This kind of wordplay, this kind of Orwellian semantics, is not innocent.

PETA activists are totally nutz, but they are not murdering thugs; but Reuters would have you believe murdering thugs are not different than PETA members.

Reuters and the Ass. Press have long described terrorists as "militants," militants as "activists" and activists as "advocates." Making the bigger jump from terrorism to activism was just the next step.

You know, I'd have to say, that's really very biased, calling them "militants" or "activists." Come on, don't we realize they should be called "freedom fighters" and "patriotic resisters against imperialism?"

I mean really now. Yeesh.

Come on. Do you REALLY think the "activists" are going to take French hostage...EVER? I mean, what's the point? They don't support us, nor will they. Oh, they may SAY that they do, but they don't.

Linda

France is on the Islamist hit list, make no mistake. Chirac tried to keep headscarves out of the French public schools, which is an insult to Islam. And humiliation is a beheading offense for Islamism.

Those "activists" won't get a hold of any French soldiers. They're too busy cowering in France.

Better to let those "activists" behead a few French "journalists" to change their terminology.

Reporters Sans Frontieres is dot-fr, you know.

my french is rusty, but i looked up an article on french wikipedia and it says that activiste is a very recent term, and while it can be used for our definition of activists, it also is basically equal to militant (depending on the context). since i'm not fluent in french, it seems stupid to me that they wouldn't just use terroriste or militant - however, we can't always be assured that the meaning of a foreign word is exactly what we assume. a lot of times a seemingly harmless word takes on a lot of negative or positive connotations within the culture.

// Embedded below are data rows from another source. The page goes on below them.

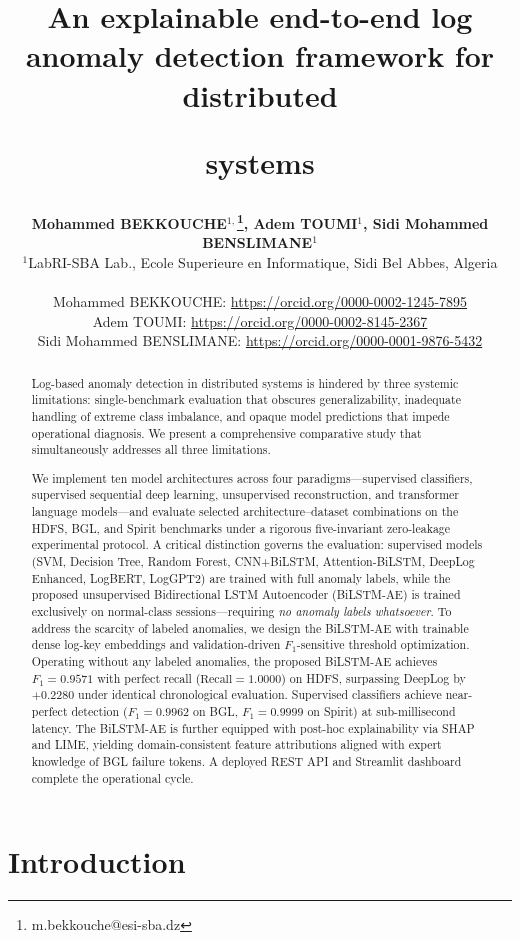 \documentclass{elektr}
\title{An explainable end-to-end log anomaly detection framework for distributed

systems}
\author[BEKKOUCHE et al.]{
	\textbf{Mohammed BEKKOUCHE$^{1,}$\thanks{m.bekkouche@esi-sba.dz}, Adem TOUMI$^{1}$, Sidi Mohammed BENSLIMANE$^{1}$}\\
	$^{1}$LabRI-SBA Lab., Ecole Superieure en Informatique, Sidi Bel Abbes, Algeria\\\\
	Mohammed BEKKOUCHE: \url{https://orcid.org/0000-0002-1245-7895} \\
	Adem TOUMI: \url{https://orcid.org/0000-0002-8145-2367} \\
	Sidi Mohammed BENSLIMANE: \url{https://orcid.org/0000-0001-9876-5432}\\ [1.8em]
	\rec{12.06.2026}
	\acc{28.06.2026}
	\finv{}
}
\begin{document}
\maketitle

\begin{abstract}
Log-based anomaly detection in distributed systems is hindered by three systemic
limitations: single-benchmark evaluation that obscures generalizability, inadequate
handling of extreme class imbalance, and opaque model predictions that impede
operational diagnosis. We present a comprehensive comparative study that simultaneously
addresses all three limitations.

We implement ten model architectures across four paradigms---supervised classifiers,
supervised sequential deep learning, unsupervised reconstruction, and transformer
language models---and evaluate selected architecture--dataset combinations on the
HDFS, BGL, and Spirit benchmarks under a rigorous five-invariant zero-leakage
experimental protocol. A critical distinction governs the evaluation: supervised
models (SVM, Decision Tree, Random Forest, CNN+BiLSTM, Attention-BiLSTM,
DeepLog Enhanced, LogBERT, LogGPT2) are trained with full anomaly labels, while
the proposed unsupervised Bidirectional LSTM Autoencoder (BiLSTM-AE) is trained
exclusively on normal-class sessions---requiring \emph{no anomaly labels whatsoever}.
To address the scarcity of labeled anomalies, we design the BiLSTM-AE with trainable
dense log-key embeddings and validation-driven $F_1$-sensitive threshold optimization.
Operating without any labeled anomalies, the proposed BiLSTM-AE achieves
$F_1{=}0.9571$ with perfect recall ($\text{Recall}{=}1.0000$) on HDFS, surpassing
DeepLog by $+0.2280$ under identical chronological evaluation. Supervised classifiers
achieve near-perfect detection ($F_1{=}0.9962$ on BGL, $F_1{=}0.9999$ on Spirit)
at sub-millisecond latency. The BiLSTM-AE is further equipped with post-hoc
explainability via SHAP and LIME, yielding domain-consistent feature attributions
aligned with expert knowledge of BGL failure tokens. A deployed REST API and
Streamlit dashboard complete the operational cycle.
\end{abstract}

\section{Introduction}
\label{Sec:Intro}
\end{document}

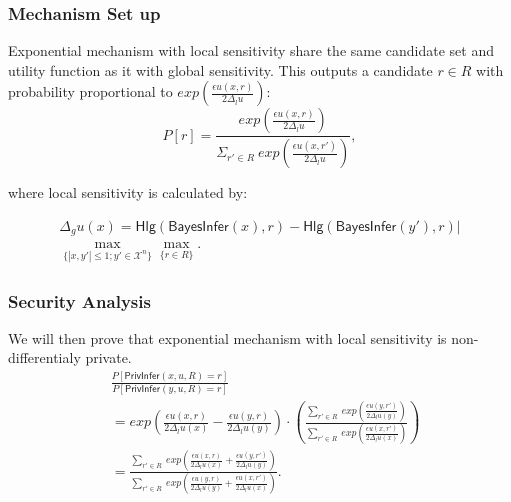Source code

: \documentclass{article}
\begin{document}
\subsubsection{Mechanism Set up}
Exponential mechanism with local sensitivity share the same candidate set and utility function as it with global sensitivity. This outputs a candidate $r \in R$ with probability proportional to $exp(\frac{\epsilon u(x,r)}{2 \Delta_{l}u})$:
\begin{equation*}
P[r] = \frac
{exp(\frac{\epsilon u(x,r)}{2 \Delta_{l}u})}
{\Sigma_{r' \in R}\ exp(\frac{\epsilon u(x,r')}{2 \Delta_{l}u})},
\end{equation*}

where local sensitivity is calculated by:

\begin{multline*}
\Delta_{g}u(x) = 
\mathsf{Hlg}(\mathsf{BayesInfer}(x), r) - \mathsf{Hlg}(\mathsf{BayesInfer}(y'), r)|\\
\max_{\{|x,y'| \leq 1;y'\in \mathcal{X}^n\}}\max_{\{r\in R\}}.
\end{multline*}

\subsubsection{Security Analysis}
We will then prove that exponential mechanism with local sensitivity is non-differentialy private.
\begin{equation*}
\begin{split}
& \frac{P[\mathsf{PrivInfer}(x,u,R) = r]}{P[\mathsf{PrivInfer}(y,u,R) = r]} \\
& = exp\left(
\frac{\epsilon u(x,r)}{2 \Delta_{l}u(x)} - 
\frac{\epsilon u(y,r)}{2 \Delta_{l}u(y)}
\right)  \cdot
\left(\frac
{\sum\limits_{r' \in R}\ exp(\frac{\epsilon u(y,r')}{2 \Delta_{l}u(y)})}
{\sum\limits_{r' \in R}\ exp(\frac{\epsilon u(x,r')}{2 \Delta_{l}u(x)})}
\right) \\
& = \frac
{\sum\limits_{r' \in R}\ exp(\frac{\epsilon u(x,r)}{2 \Delta_{l}u(x)} 
+ \frac{\epsilon u(y,r')}{2 \Delta_{l}u(y)})}
{\sum\limits_{r' \in R}\ exp(\frac{\epsilon u(y,r)}{2 \Delta_{l}u(y)} 
+ \frac{\epsilon u(x,r')}{2 \Delta_{l}u(x)})}.
\end{split}
\end{equation*}
\end{document}
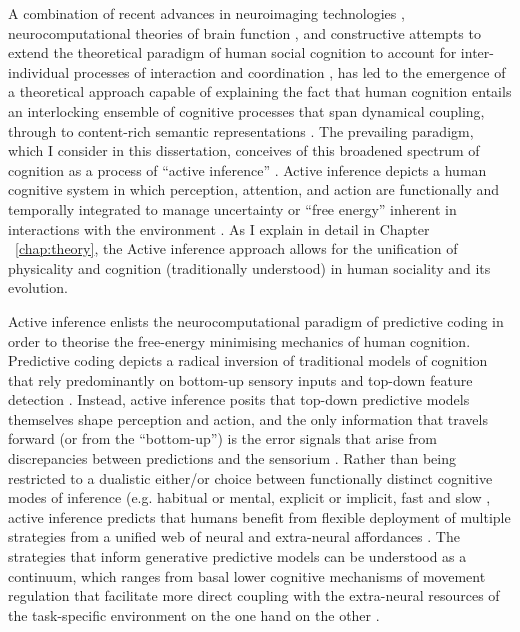 \begin{CJK}{UTF8}{gbsn}
A combination of recent advances in neuroimaging technologies \citep{Frith2007}, neurocomputational theories of brain function \citep{Friston2010,Frith2010,Yufik2013,Clark2013}, and constructive attempts to extend the theoretical paradigm of human social cognition to account for inter-individual processes of interaction and coordination \citep{Sebanz2006,Dale2014}, has led to the emergence of a theoretical approach capable of explaining the fact that human cognition entails an interlocking ensemble of cognitive processes that span dynamical coupling, through to content-rich semantic representations \citep{Roepstorff2011,Ramstead2016}. The prevailing paradigm, which I consider in this dissertation, conceives of this broadened spectrum of cognition as a process of ``active inference'' \citep{Friston2010}.  Active inference depicts a human cognitive system in which perception, attention, and action are functionally and temporally integrated to manage uncertainty or ``free energy'' inherent in interactions with the environment \citep{Clark2013}.  As I explain in detail in Chapter ~\ref{chap:theory}, the Active inference approach allows for the unification of physicality and cognition (traditionally understood) in human sociality and its evolution.

Active inference enlists the neurocomputational paradigm of predictive coding \citep{Rao1999,Clark2013} in order to theorise the free-energy minimising mechanics of human cognition.  Predictive coding depicts a radical inversion of traditional models of cognition that rely predominantly on bottom-up sensory inputs and top-down feature detection \citep{Marr1985}.  Instead, active inference posits that top-down predictive models themselves shape perception and action, and the only information that travels forward (or from the ``bottom-up'') is the error signals that arise from discrepancies between predictions and the sensorium \citep{Clark2015}.  Rather than being restricted to a dualistic either/or choice between functionally distinct cognitive modes of inference (e.g. habitual or mental, explicit or implicit, fast and slow \citep[cf.][]{Dienes1999,Kahneman2011}, active inference predicts that humans benefit from flexible deployment of multiple strategies from a unified web of neural and extra-neural affordances \citep{Pezzulo2013,Clark2015}.  The strategies that inform generative predictive models can be understood as a continuum, which ranges from basal lower cognitive mechanisms of movement regulation that facilitate more direct coupling with the extra-neural resources of the task-specific environment on the one hand on the other \citep{Riley2011}.


\end{CJK}
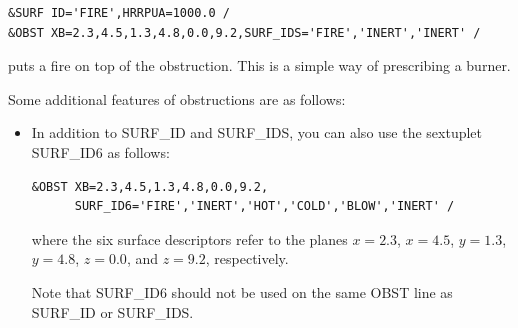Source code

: \documentclass[11pt]{book}
\begin{document}
\footnotesize
\begin{verbatim}
&SURF ID='FIRE',HRRPUA=1000.0 /
&OBST XB=2.3,4.5,1.3,4.8,0.0,9.2,SURF_IDS='FIRE','INERT','INERT' /
\end{verbatim}
\normalsize
puts a fire on top of the obstruction. This is a simple way of
prescribing a burner.

\noindent
Some additional features of obstructions are as follows:
\begin{itemize}
\item In addition to {\ct SURF\_ID} and {\ct SURF\_IDS}, you can also use
the sextuplet {\ct SURF\_ID6} as follows:

\footnotesize
\begin{verbatim}
&OBST XB=2.3,4.5,1.3,4.8,0.0,9.2,
      SURF_ID6='FIRE','INERT','HOT','COLD','BLOW','INERT' /
\end{verbatim}
\normalsize
where the six surface descriptors refer to the planes $x=2.3$, $x=4.5$, $y=1.3$, $y=4.8$,
$z=0.0$, and $z=9.2$, respectively.

\begin{warning}
\noindent
Note that {\ct SURF\_ID6} should not be used on the same {\ct OBST}
line as {\ct SURF\_ID} or {\ct SURF\_IDS}.
\end{warning}


\end{itemize}
\end{document}
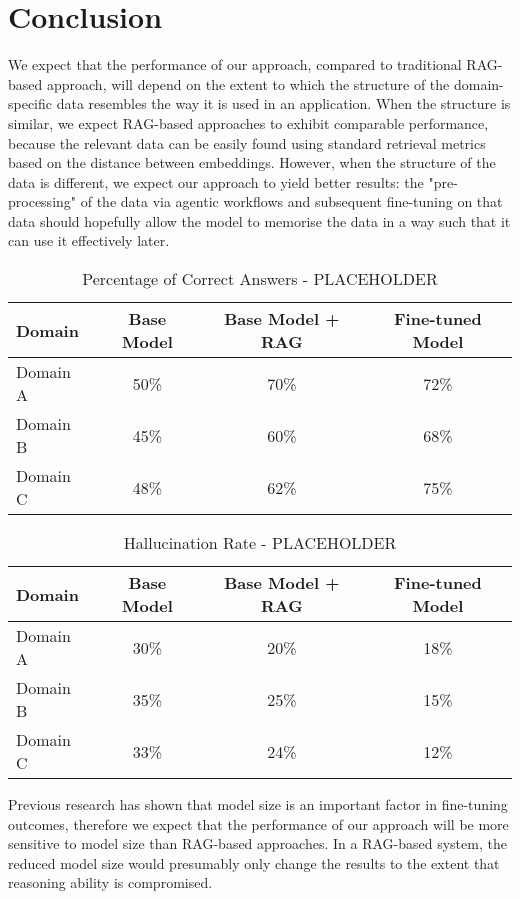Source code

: \section{Conclusion}

We expect that the performance of our approach, compared to traditional
RAG-based approach, will depend on the extent to which the structure of the
domain-specific data resembles the way it is used in an application. When the
structure is similar, we expect RAG-based approaches to exhibit comparable
performance, because the relevant data can be easily found using standard
retrieval metrics based on the distance between embeddings. However, when the
structure of the data is different, we expect our approach to yield better
results: the "pre-processing" of the data via agentic workflows and subsequent
fine-tuning on that data should hopefully allow the model to memorise the data
in a way such that it can use it effectively later.


\begin{table}[ht]
    \centering
    \begin{tabular}{|l|c|c|c|}
        \hline
        \textbf{Domain} & \textbf{Base Model} & \textbf{Base Model + RAG} & \textbf{Fine-tuned Model} \\ \hline
        Domain A & 50\% & 70\% & 72\% \\ \hline
        Domain B & 45\% & 60\% & 68\% \\ \hline
        Domain C & 48\% & 62\% & 75\% \\ \hline
    \end{tabular}
    \caption{Percentage of Correct Answers - PLACEHOLDER}
\end{table}

\begin{table}[ht]
    \centering
    \begin{tabular}{|l|c|c|c|}
        \hline
        \textbf{Domain} & \textbf{Base Model} & \textbf{Base Model + RAG} & \textbf{Fine-tuned Model} \\ \hline
        Domain A & 30\% & 20\% & 18\% \\ \hline
        Domain B & 35\% & 25\% & 15\% \\ \hline
        Domain C & 33\% & 24\% & 12\% \\ \hline
    \end{tabular}
    \caption{Hallucination Rate - PLACEHOLDER}
\end{table}

Previous research \cite{zhang_when_2024} has shown that model size is an
important factor in fine-tuning outcomes, therefore we expect that the
performance of our approach will be more sensitive to model size than RAG-based
approaches. In a RAG-based system, the reduced model size would presumably only
change the results to the extent that reasoning ability is compromised.
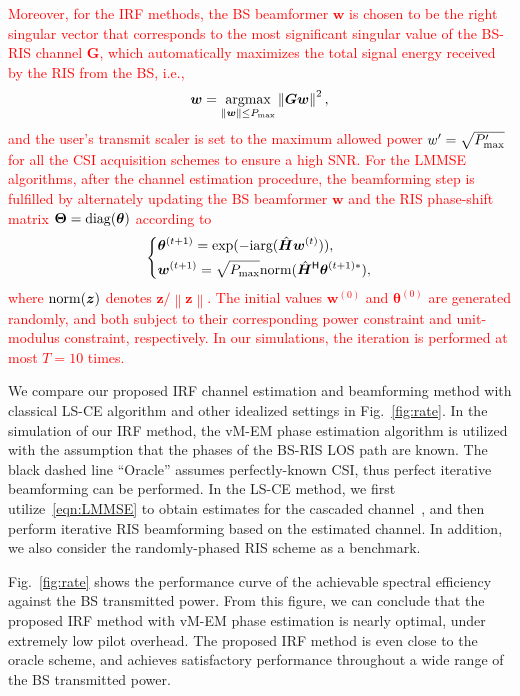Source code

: \documentclass[journal,twocolumn]{IEEEtran}
\theoremstyle{nonumberplain}
\def \exp {\text{exp}}
\def \arg {\text{arg}}
\def \H {^{\mathsf{H}}}
\def \ri {{\rm i}}
\newcommand{\red}[1]{\textcolor{red}{#1}}
\begin{document}
    \red{
    Moreover, for the IRF methods, the BS beamformer $\bm w$ is chosen to be the right singular vector that corresponds to the most significant singular value of the BS-RIS channel $\bm G$, which automatically maximizes the total signal energy received by the RIS from the BS, i.e., 
    \begin{equation}
        {\bm w} = \underset{\left\|{\bm w}\right\|\leq P_{\rm max}}{\rm argmax}\left\|{\bm G}{\bm w} \right\|^2,
    \end{equation}
    and the user's transmit scaler is set to the maximum allowed power $w'=\sqrt{P'_{\rm max}}$ for all the CSI acquisition schemes to ensure a high SNR. 
    For the LMMSE algorithms, after the channel estimation procedure, the beamforming step is fulfilled by alternately updating the BS beamformer $\bm w$ and the RIS phase-shift matrix $\bm\Theta = {\rm diag}({\bm \theta})$ according to  
    \begin{equation}
        \left\{\begin{aligned}
            & {\bm \theta}^{(t+1)} = \exp(-\ri \arg(\hat{\bm H}{\bm w}^{(t)})), \\
            & {\bm w}^{(t+1)} = \sqrt{P_{\rm max}}{\rm norm}(\hat{\bm H}\H {\bm \theta}^{(t+1)*}),
        \end{aligned}\right.
    \end{equation}
    where ${\rm norm}({\bm z})$ denotes ${\bm z}/\left\|{\bm z}\right\|$. The initial values ${\bm w}^{(0)}$ and ${\bm\theta}^{(0)}$ are generated randomly, and both subject to their corresponding power constraint and unit-modulus constraint, respectively. In our simulations, the iteration is performed at most $T=10$ times. 
    }
    

    We compare our proposed \ac{IRF} channel estimation and beamforming method with classical LS-CE algorithm and other idealized settings in Fig.~\ref{fig:rate}. 
    In the simulation of our IRF method, the vM-EM phase estimation algorithm is utilized with the assumption that the phases of the BS-RIS \ac{LOS} path are known. 
    The black dashed line ``Oracle'' assumes perfectly-known CSI, thus perfect iterative beamforming can be performed. 
    In the LS-CE method, we first utilize~\eqref{eqn:LMMSE} to obtain estimates for the cascaded channel~\cite{kundu2021channel,wei2021channel}, and then perform iterative RIS beamforming based on the estimated channel. 
    In addition, we also consider the randomly-phased RIS scheme as a benchmark.  

    Fig.~\ref{fig:rate} shows the performance curve of the achievable spectral efficiency against the BS transmitted power. From this figure, we can conclude that the proposed IRF method with vM-EM phase estimation is nearly optimal, under extremely low pilot overhead. The proposed IRF method is even close to the oracle scheme, and achieves satisfactory performance throughout a wide range of the BS transmitted power. 
\end{document}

but if they're using activiste to mean like, some protestor, then that's really stupid.

ah. i found an article with a french-speaking media activist that notes: "You may note that in French, the word 'activiste' conjures almost the same negative associations as the English word 'militant'"

Just because a word looks like a Frenchified version of the English word "activist" doesn't mean that the definition and the usage are identical, sheesh. You might want to research things a bit before testily posting about them.

"I wonder how they will report it when these "activists" take hold of a French soldier in Iraq, I bet....."

I'm r.e.a.l sure they are going to find any of those in Iraq soon. Too bad, it might be interesting to see how the frenchies would react. Probably have to ask for US help (again)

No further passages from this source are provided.